Being me in the world
Dad went off to America on business – and loved it. An American friend of theirs living here in SA, told Dad that he’d seen America ‘through rose-coloured glasses’.
She was right, of course, as it’s rarely that a visitor will see and experience a place in the same light as those who live there, or will really understand the realities of a place.
I’ve done the same thing, in America too! I think we all have – though, not necessarily in America. Years ago, a contingent of us went off to suss out the Tisch School of Arts in New York. We were most generously hosted and New York was just wonderful. I’m sure it is for many tourists.
This made me think of putting lenses on things that we see. I realised that I permanently see the world through my own form of ‘rose-coloured’ glasses, as, without my specs I see the world very differently and would not be able to do a lot I take foregranted and would do a whole lot of others pretty much inefficiently.
There are lots of people in the same position as me – or similar positions, who need glasses to see the world ‘normally’.
I had an uncle who was colour blind. As a result he chose a particularly garish shade of green for the cupboards in the kitchen of his beach cottage. It was pretty much like a virulent shade of chroma green, so being in the kitchen was rather like playing out real life in front of a green screen, only without any cool CGI to fill in the blanks.
It’s all about different things that help us to see the world either differently, or pretty much as everybody else does.
As part of Drama, in fact as part of education, we often talk about ‘framing’ activities, knowledge or the subject of discussion. Again, like with glasses, it’s about providing a particular way of making sense of what is going on around us.
In many ways, this cancer thing is like that: it has given me a particular frame through which I think I see most things at the moment. It’s not that everything is about the cancer, far from it. It’s rather that everything is coloured by the experience and, also, as though everything will be tainted by thoughts I have as a result of having had cancer.
Maybe this will change as my perspective changes with time, I don’t know. Maybe, from now on, I will be looking at the world permanently through the lens / frame of cancer.

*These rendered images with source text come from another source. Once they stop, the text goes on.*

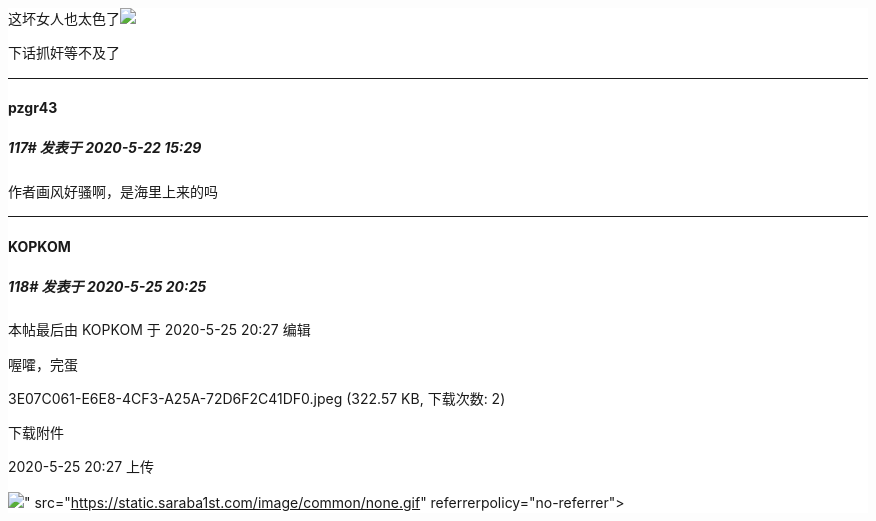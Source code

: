 


这坏女人也太色了<img src="https://static.saraba1st.com/image/smiley/face2017/081.png" referrerpolicy="no-referrer">

下话抓奸等不及了







*****

####  pzgr43  
##### 117#       发表于 2020-5-22 15:29




作者画风好骚啊，是海里上来的吗







*****

####  KOPKOM  
##### 118#       发表于 2020-5-25 20:25



 本帖最后由 KOPKOM 于 2020-5-25 20:27 编辑 

喔嚯，完蛋






3E07C061-E6E8-4CF3-A25A-72D6F2C41DF0.jpeg
(322.57 KB, 下载次数: 2)




下载附件


2020-5-25 20:27 上传









<img src="https://img.saraba1st.com/forum/202005/25/202728i2bafffztztatg4u.jpeg" referrerpolicy="no-referrer">" src="https://static.saraba1st.com/image/common/none.gif" referrerpolicy="no-referrer">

Maybe this is not such a bad thing, because having had this experience definitely makes me more aware of things in life and more appreciative of everything around me – and that may be something to celebrate.
I think that people think that cancer is something to, if not actually mourn, then at least to be unhappy about. Perhaps, though, cancer is one of those things that is a blessing in disguise. I have not gone through this whole cancer thing bemoaning my fate. In many ways, I have just accepted it. After all, what other choice does one have than to do just that and to do what must be done to get rid of / treat the disease condition? Now, though, as the cancer thing plays on my mind, even subconsciously, I should look at what it has done for me, not what it has taken; should celebrate the lens that has me looking at things with a great deal more appreciation and not a little bit of gratitude.
Maybe, in its own way, the cancer thing has provided my own set of ‘rose-coloured’ glasses.